The ancient history linked that these members of a hunting party speared an oribi, but after cooking it, they drank the broth themselves instead of giving it to the elders according to custom. And because of that, a disagreement arose, and in the end, they separated, splitting into four smaller groups.

Tennet people experienced periods of conflict and displacement, often due to political instability and violence in the region. Despite these challenges, the Tennet have been resilient and have continued to maintain their cultural identity.

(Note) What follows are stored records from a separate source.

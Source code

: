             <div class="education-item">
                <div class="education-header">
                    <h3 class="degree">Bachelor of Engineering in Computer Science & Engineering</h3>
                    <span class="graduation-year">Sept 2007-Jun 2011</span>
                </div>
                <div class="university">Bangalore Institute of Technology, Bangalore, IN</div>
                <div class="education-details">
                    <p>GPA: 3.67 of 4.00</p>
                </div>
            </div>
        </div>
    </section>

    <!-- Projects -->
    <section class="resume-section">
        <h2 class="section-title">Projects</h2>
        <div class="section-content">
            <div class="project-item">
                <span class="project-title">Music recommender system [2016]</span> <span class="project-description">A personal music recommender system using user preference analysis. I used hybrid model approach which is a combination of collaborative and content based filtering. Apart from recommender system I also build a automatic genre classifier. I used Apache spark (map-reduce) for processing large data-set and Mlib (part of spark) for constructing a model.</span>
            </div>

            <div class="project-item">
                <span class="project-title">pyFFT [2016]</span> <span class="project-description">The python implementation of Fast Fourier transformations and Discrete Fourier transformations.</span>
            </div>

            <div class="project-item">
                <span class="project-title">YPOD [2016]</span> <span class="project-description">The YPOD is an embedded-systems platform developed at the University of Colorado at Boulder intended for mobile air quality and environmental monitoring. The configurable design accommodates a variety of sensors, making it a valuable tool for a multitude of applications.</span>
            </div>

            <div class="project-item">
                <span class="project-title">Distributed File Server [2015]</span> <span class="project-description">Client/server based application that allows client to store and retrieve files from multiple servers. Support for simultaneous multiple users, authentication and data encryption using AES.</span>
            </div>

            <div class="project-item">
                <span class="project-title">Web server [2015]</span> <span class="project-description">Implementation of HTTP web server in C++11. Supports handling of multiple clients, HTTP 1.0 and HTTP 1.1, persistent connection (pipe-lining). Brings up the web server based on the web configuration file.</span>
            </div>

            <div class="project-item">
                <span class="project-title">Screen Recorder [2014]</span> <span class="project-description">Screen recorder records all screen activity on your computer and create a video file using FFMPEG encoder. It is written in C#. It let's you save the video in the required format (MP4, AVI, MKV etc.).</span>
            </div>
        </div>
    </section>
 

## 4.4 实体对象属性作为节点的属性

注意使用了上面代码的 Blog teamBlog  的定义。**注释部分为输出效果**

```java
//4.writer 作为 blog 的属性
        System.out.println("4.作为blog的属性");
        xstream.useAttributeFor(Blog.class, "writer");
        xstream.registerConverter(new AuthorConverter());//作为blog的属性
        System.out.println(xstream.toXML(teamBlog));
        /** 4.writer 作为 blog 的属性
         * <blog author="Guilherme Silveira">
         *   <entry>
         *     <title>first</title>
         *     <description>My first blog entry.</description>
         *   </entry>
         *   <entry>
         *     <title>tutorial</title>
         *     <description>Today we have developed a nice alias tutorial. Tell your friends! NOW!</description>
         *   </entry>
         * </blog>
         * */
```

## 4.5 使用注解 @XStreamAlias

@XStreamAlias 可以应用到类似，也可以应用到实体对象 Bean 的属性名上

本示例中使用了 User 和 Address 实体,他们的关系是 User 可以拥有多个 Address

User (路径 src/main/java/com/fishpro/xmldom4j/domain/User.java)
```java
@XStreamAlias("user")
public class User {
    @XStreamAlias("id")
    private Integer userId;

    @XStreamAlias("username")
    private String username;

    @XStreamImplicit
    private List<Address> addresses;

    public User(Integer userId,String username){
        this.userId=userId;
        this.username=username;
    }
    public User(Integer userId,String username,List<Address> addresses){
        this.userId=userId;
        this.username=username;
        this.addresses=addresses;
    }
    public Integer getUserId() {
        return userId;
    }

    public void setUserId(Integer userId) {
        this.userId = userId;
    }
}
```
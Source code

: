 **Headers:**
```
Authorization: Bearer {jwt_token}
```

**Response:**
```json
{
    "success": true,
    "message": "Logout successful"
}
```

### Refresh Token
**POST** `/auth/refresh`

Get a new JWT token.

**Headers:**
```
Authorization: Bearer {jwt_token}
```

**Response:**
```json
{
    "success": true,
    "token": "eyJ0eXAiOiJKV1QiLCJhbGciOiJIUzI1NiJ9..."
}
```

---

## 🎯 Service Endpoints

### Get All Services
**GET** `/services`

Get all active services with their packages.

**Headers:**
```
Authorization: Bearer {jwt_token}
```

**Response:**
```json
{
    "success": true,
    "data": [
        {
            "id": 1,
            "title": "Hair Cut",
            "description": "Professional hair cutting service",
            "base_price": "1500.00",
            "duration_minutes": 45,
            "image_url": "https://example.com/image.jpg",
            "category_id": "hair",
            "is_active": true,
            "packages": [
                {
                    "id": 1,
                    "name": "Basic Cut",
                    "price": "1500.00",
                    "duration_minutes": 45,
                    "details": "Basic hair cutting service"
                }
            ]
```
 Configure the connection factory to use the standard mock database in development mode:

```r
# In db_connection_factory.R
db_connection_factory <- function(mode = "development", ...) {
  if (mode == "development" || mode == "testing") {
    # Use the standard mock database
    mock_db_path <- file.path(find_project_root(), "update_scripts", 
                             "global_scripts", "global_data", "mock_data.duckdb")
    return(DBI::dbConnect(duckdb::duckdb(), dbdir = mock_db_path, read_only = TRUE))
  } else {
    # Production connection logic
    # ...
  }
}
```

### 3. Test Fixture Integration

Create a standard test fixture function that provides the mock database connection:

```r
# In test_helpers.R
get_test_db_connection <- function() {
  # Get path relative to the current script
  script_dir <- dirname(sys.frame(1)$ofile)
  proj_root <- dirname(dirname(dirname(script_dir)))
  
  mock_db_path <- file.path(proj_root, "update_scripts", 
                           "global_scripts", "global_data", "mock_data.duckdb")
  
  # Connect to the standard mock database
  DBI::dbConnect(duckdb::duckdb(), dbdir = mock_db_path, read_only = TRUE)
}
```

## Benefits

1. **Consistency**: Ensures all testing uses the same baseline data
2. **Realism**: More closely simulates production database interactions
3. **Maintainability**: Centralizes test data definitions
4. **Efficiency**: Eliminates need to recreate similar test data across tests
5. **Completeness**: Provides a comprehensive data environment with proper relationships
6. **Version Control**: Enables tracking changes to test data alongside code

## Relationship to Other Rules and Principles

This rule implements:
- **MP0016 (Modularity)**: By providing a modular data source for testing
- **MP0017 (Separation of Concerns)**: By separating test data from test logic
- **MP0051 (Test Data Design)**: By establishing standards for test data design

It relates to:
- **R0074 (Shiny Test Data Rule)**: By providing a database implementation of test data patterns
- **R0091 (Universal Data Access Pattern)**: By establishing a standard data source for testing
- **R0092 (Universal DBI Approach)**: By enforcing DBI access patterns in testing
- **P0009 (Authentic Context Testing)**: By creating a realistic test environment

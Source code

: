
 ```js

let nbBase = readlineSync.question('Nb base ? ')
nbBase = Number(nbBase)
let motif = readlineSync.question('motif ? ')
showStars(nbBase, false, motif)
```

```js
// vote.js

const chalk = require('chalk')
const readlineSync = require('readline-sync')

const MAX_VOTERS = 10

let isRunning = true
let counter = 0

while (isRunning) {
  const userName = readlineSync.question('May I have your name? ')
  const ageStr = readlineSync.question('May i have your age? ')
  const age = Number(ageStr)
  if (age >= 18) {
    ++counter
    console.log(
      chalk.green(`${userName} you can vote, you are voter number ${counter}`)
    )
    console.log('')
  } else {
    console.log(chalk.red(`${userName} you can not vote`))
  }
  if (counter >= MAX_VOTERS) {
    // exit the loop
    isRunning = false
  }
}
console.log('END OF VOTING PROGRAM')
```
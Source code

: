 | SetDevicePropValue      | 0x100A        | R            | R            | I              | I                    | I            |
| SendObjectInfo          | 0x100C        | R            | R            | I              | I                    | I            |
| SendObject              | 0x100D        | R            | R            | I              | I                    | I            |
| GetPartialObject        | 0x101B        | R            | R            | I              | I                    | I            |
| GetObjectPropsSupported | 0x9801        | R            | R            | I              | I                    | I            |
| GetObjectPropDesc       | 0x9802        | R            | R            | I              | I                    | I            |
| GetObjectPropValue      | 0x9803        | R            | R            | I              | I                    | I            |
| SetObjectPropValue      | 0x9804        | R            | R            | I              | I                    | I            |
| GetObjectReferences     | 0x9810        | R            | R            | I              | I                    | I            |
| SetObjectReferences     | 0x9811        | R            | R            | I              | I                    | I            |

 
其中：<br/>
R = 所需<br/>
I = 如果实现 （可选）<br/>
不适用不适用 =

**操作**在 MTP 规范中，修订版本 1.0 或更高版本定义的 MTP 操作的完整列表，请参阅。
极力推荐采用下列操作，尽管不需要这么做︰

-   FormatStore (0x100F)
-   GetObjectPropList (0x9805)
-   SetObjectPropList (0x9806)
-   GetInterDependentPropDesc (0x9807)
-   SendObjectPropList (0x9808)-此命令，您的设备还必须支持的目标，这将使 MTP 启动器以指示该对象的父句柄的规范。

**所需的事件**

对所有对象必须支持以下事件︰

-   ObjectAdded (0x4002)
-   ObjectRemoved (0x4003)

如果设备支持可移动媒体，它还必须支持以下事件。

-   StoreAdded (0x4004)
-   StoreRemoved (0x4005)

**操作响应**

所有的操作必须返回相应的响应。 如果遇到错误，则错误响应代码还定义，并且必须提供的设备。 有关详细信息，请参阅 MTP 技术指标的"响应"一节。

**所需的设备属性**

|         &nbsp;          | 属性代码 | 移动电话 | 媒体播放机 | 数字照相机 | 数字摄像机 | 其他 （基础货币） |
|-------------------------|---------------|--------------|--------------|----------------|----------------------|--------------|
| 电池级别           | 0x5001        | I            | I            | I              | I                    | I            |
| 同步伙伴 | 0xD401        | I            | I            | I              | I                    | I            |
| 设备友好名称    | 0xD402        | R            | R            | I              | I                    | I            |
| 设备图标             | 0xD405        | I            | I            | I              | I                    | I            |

On the other hand, the ancient history of the Tennet people states that Tennet learned iron working from the Bari people, and during Sudan's civil wars, blacksmith activity decreased.

==Language==

Tennet is a Nilo-Saharan, Eastern Sudanic, Surmic language. It has several of the features common in other Surmic languages: Implosive consonants, multiple strategies for marking numbers on nouns, a marked nominative case system, and VSO order but sentence-final question words.

==Culture==
===Economy===
The Tennet people practice swidden agriculture. They grow sorghum mostly on the plains below the villages, but they also cultivate fields on the mountainsides. They raise cattle, which are the main measure of wealth and are used for bride wealth, and they also hunt, fish, and raise goats and sheep. However, they are primarily dependent on sorghum, and drought can cause severe food shortages.

===Governance===
The Tennet communities are governed by the ruling age set, called the Machigi Looch, (this word means the rulers and the owners of the land). The Members of the Machigi Looch are young men who are old enough to participate in warfare (cattle raiding and defence of the village). They make decisions, but they are also held accountable by the retired Machigi Looch, the elders. A new group of Machigi Looch is initiated about every twelve years.

===Music===
Tennet music is pentatonic which is "Rugumon". Carved flutes are common around the villages, and drums are used during dances.

== Bibliography ==
- Arensen, Jonathan E. 1992. Mice are men: Language and society among the Murle of Sudan. International Museum of Cultures Publication, 27. Dallas: International Museum of Cultures.
- Arensen, Jonathan, Nicky de Jong, Scott Randal, Peter Unseth. 1997. "Interrogatives in Surmic Languages and Greenberg's Universals," Occasional Papers in the Study of Sudanese Languages 7:71–90. Nairobi: Summer Institute of Linguistics.
- Arensen, Jonathan E. 1998. "Murle categorization" in Gerrit Dimmendaal and Marco Last (eds.), Surmic Languages and Cultures. 181–218. Köln: Rüdiger Köppe Verlag.
- Dimmendaal, Gerrit. 1989. "On Language Death in Eastern Africa", in Dorian, Nancy C. (ed.), Investigating obsolescence: Studies in language contraction and death (Studies in the Social and Cultural Foundations of Language 7.) Cambridge: Cambridge University Press
- Randal, Scott. 1995. "Nominal morphology in Tennet," M.A. thesis, the University of Texas at Arlington.
- Randal, Scott. 2000. "Tennet's ergative origins," Occasional papers in the study of Sudanese languages. 8:67-80. Nairobi: Summer Institute of Linguistics.
- Tucker, Archibald N. & Margaret A. Bryan. 1956. The non-Bantu languages of northeastern Africa. "Handbook of African languages, 3." London: Oxford University Press for International African Institute.